Cameco proceeding with caution as market improves

12 February 2019

The uranium market started to show recovery in 2018 but prices and the long-term contracting market are still not sufficient to restart idled production capacity, Cameco CEO Tim Gitzel said yesterday.

McArthur River (Image: Cameco)

Significant supply curtailments during the year - including Cameco's suspension of production from Key Lake and McArthur River - had led to an increase in spot market demand from producers and financial players, Gitzel said in the company's fourth quarter results webcast yesterday. The company reduced its uranium inventory from around 27 million pounds U3O8 at the beginning of the year to 7.7 million pounds U3O8 as of December, Gitzel said. These actions had "clearly played a role" in a "cleanup" of the spot market which had previously been oversupplied, he said.

The company does not currently intend to increase its inventory beyond the amount needed to cover about four and a half months of forward sales, which is about 7-9 million pounds, he said in response to investor questions.

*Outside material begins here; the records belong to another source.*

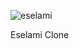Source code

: ![eselami](https://user-images.githubusercontent.com/44118071/175653980-bd5cfad0-f9d2-4433-8f5a-28996f6170ba.png)

Eselami Clone
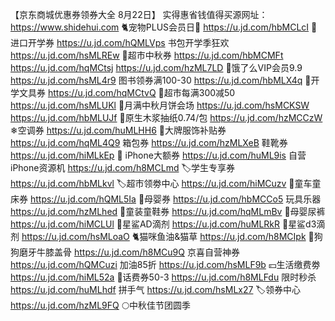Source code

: 【京东商城优惠券领券大全 8月22日】
实得惠省钱值得买源网址：https://www.shidehui.com
🐈宠物PLUS会员日🦮
https://u.jd.com/hbMCLcI
🛫进口开学券
https://u.jd.com/hQMLVps
书包开学季狂欢
https://u.jd.com/hsMLREw
🛒超市中秋券
https://u.jd.com/hbMCMFt
https://u.jd.com/hqMCtsj
https://u.jd.com/hzML7LD
🛵饿了么VIP会员9.9
https://u.jd.com/hsML4r9
图书领券满100-30
https://u.jd.com/hbMLX4q
📐开学文具券
https://u.jd.com/hqMCtvQ
🛒超市每满300减50
https://u.jd.com/hsMLUKl
🥮月满中秋月饼会场
https://u.jd.com/hsMCKSW
https://u.jd.com/hbMLUJf
🧻原生木浆抽纸0.74/包
https://u.jd.com/hzMCCzW
❄空调券
https://u.jd.com/huMLHH6
🧥大牌服饰补贴券
https://u.jd.com/hqML4Q9
箱包券
https://u.jd.com/hzMLXeB
鞋靴券
https://u.jd.com/hiMLkEp
 iPhone大额券
https://u.jd.com/huML9is
自营iPhone资源机
https://u.jd.com/h8MCLmd
🏷学生专享券
https://u.jd.com/hbMLkvl
🏷超市领劵中心
https://u.jd.com/hiMCuzv
🛴童车童床券
https://u.jd.com/hQML5Ia
🏻母婴券
https://u.jd.com/hbMCCo5
玩具乐器
https://u.jd.com/hzMLhed
🏻童装童鞋券
https://u.jd.com/hqMLmBv
🏻母婴尿裤
https://u.jd.com/hiMCLUl
🏻星鲨AD滴剂
https://u.jd.com/huMLRkR
🏻星鲨d3滴剂
https://u.jd.com/hsMLoaO
🐈猫咪鱼油&猫草
https://u.jd.com/h8MCIpk
🦮狗狗磨牙牛膝盖骨
https://u.jd.com/h8MCu9Q
京喜自营神券
https://u.jd.com/hQMCuzi
加油85折
https://u.jd.com/hsMLF9b
💴生活缴费劵
https://u.jd.com/hiML52a
🏻话费券50-3
https://u.jd.com/h8MLFdu
限时秒杀
https://u.jd.com/huMLhdf
拼手气
https://u.jd.com/hsMLx27
🏷领券中心
https://u.jd.com/hzML9FQ
🌕中秋佳节团圆季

The suspension of production at Key Lake/MacArthur River in Saskatchewan began in January 2018, and in July the company announced that the suspension would be indefinite. Gitzel also acknowledged the 2018 actions of Kazakh uranium producer Kaztomprom, including reducing production, selling over 8 million pounds of excess inventory to the Yellow Cake plc investment fund - effectively sequestering that material from the market - and its announcement alongside its initial public offering in November of its intention to become a market-centric, rather than production-led, operator.

Cameco said in its management's discussion and analysis (MD&A) document, released on 8 February, that it will not produce from its tier one assets unless it can deliver uranium under long-term contracts that provide an "acceptable" rate of return. However, the long-term uranium market is still "tentative", Gitzel said, with uncertainty and confusion created by market access and trade policy issues facing the nuclear industry. He identified the US Department of Commerce's ongoing Section 232 investigation - launched in July 2018 - as the most significant current trade issue. The outcome of the investigation will determine whether the quantity and circumstances of foreign uranium imports into the US threaten to impair national security and could lead to the imposition of restrictions on imported uranium, encouraging production from US sources.

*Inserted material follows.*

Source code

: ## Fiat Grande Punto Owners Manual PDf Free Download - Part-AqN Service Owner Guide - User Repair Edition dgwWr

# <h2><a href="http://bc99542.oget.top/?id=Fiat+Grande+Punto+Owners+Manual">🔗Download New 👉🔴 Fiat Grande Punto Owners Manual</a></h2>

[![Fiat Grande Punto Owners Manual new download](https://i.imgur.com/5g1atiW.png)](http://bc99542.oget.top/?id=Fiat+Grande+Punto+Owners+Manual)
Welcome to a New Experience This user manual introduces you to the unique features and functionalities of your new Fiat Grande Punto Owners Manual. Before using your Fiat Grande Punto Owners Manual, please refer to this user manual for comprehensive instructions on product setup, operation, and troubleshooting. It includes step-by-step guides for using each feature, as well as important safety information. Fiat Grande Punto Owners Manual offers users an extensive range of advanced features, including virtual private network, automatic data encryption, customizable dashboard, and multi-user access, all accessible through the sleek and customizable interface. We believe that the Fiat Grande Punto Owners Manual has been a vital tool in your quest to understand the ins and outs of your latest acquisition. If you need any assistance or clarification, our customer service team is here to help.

The outcome of the 232 investigation will not have an immediate impact on existing contracts, Gitzel said, but he noted that Cameco was the biggest producer of uranium in the USA until its US assets were put on care-and-maintenance. "If the US is looking for more domestic production, our assets would be among the best and quickest to start producing," he said. Those assets could ramp back to production levels of about 1 million pounds U3O8 per year within 18-24 months but would take 3-5 years to reach sustainable production levels of 3-4 million pounds per year, he said in answer to questions.

Cameco also said in its MD&A that it is continuing to explore other opportunities within the nuclear fuel cycle, and is particularly interested in enrichment. "Having operational control of uranium production, conversion, and enrichment facilities would offer operational synergies that could enhance profit margins," the company said.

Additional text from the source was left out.